## [What you should do]
Your task is to repeat the entries exactly. Leave the pictures out.

## [Material for this task]
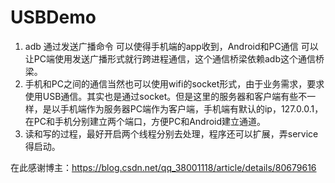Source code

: # USBDemo
1. adb 通过发送广播命令 可以使得手机端的app收到，Android和PC通信 可以让PC端使用发送广播形式就行跨进程通信，这个通信桥梁依赖adb这个通信桥梁。
2. 手机和PC之间的通信当然也可以使用wifi的socket形式，由于业务需求，要求使用USB通信。其实也是通过socket。但是这里的服务器和客户端有些不一样，是以手机端作为服务器PC端作为客户端，手机端有默认的ip，127.0.0.1，在PC和手机分别建立两个端口，方便PC和Android建立通道。
3. 读和写的过程，最好开启两个线程分别去处理，程序还可以扩展，弄service得启动。 

  在此感谢博主：https://blog.csdn.net/qq_38001118/article/details/80679616
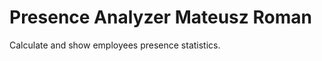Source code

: Presence Analyzer Mateusz Roman
=================

Calculate and show employees presence statistics.
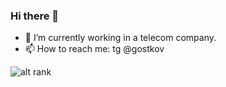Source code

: ### Hi there 👋

- 🔭 I’m currently working in a telecom company.
- 📫 How to reach me: tg @gostkov

![alt rank](https://www.codewars.com/users/gostkov/badges/small)
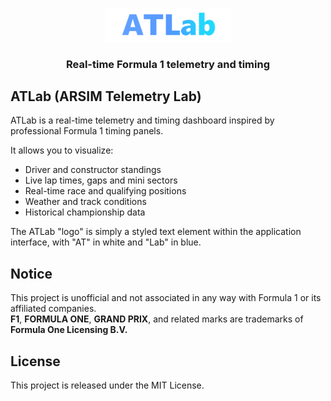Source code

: <p align="center">
  <img src="./public/ATLab.png" alt="ATLab logo" width="200" />
</p>

<h3 align="center">Real-time Formula 1 telemetry and timing</h3>

## ATLab (ARSIM Telemetry Lab)

ATLab is a real-time telemetry and timing dashboard inspired by professional Formula 1 timing panels.

It allows you to visualize:

- Driver and constructor standings
- Live lap times, gaps and mini sectors
- Real-time race and qualifying positions
- Weather and track conditions
- Historical championship data

The ATLab "logo" is simply a styled text element within the application interface, with "AT" in white and "Lab" in blue.

## Notice

This project is unofficial and not associated in any way with Formula 1 or its affiliated companies.  
**F1**, **FORMULA ONE**, **GRAND PRIX**, and related marks are trademarks of **Formula One Licensing B.V.**

## License

This project is released under the MIT License.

## [Solution to this exercise]
Source code

: # USBDemo
1. adb 通过发送广播命令 可以使得手机端的app收到，Android和PC通信 可以让PC端使用发送广播形式就行跨进程通信，这个通信桥梁依赖adb这个通信桥梁。
2. 手机和PC之间的通信当然也可以使用wifi的socket形式，由于业务需求，要求使用USB通信。其实也是通过socket。但是这里的服务器和客户端有些不一样，是以手机端作为服务器PC端作为客户端，手机端有默认的ip，127.0.0.1，在PC和手机分别建立两个端口，方便PC和Android建立通道。
3. 读和写的过程，最好开启两个线程分别去处理，程序还可以扩展，弄service得启动。 

  在此感谢博主：https://blog.csdn.net/qq_38001118/article/details/80679616
Source code

: Presence Analyzer Mateusz Roman
=================

Calculate and show employees presence statistics.
Source code

: ### Hi there 👋

- 🔭 I’m currently working in a telecom company.
- 📫 How to reach me: tg @gostkov

![alt rank](https://www.codewars.com/users/gostkov/badges/small)
Source code

: <p align="center">
  <img src="./public/ATLab.png" alt="ATLab logo" width="200" />
</p>

<h3 align="center">Real-time Formula 1 telemetry and timing</h3>

## ATLab (ARSIM Telemetry Lab)

ATLab is a real-time telemetry and timing dashboard inspired by professional Formula 1 timing panels.

It allows you to visualize:

- Driver and constructor standings
- Live lap times, gaps and mini sectors
- Real-time race and qualifying positions
- Weather and track conditions
- Historical championship data

The ATLab "logo" is simply a styled text element within the application interface, with "AT" in white and "Lab" in blue.

## Notice

This project is unofficial and not associated in any way with Formula 1 or its affiliated companies.  
**F1**, **FORMULA ONE**, **GRAND PRIX**, and related marks are trademarks of **Formula One Licensing B.V.**

## License

This project is released under the MIT License.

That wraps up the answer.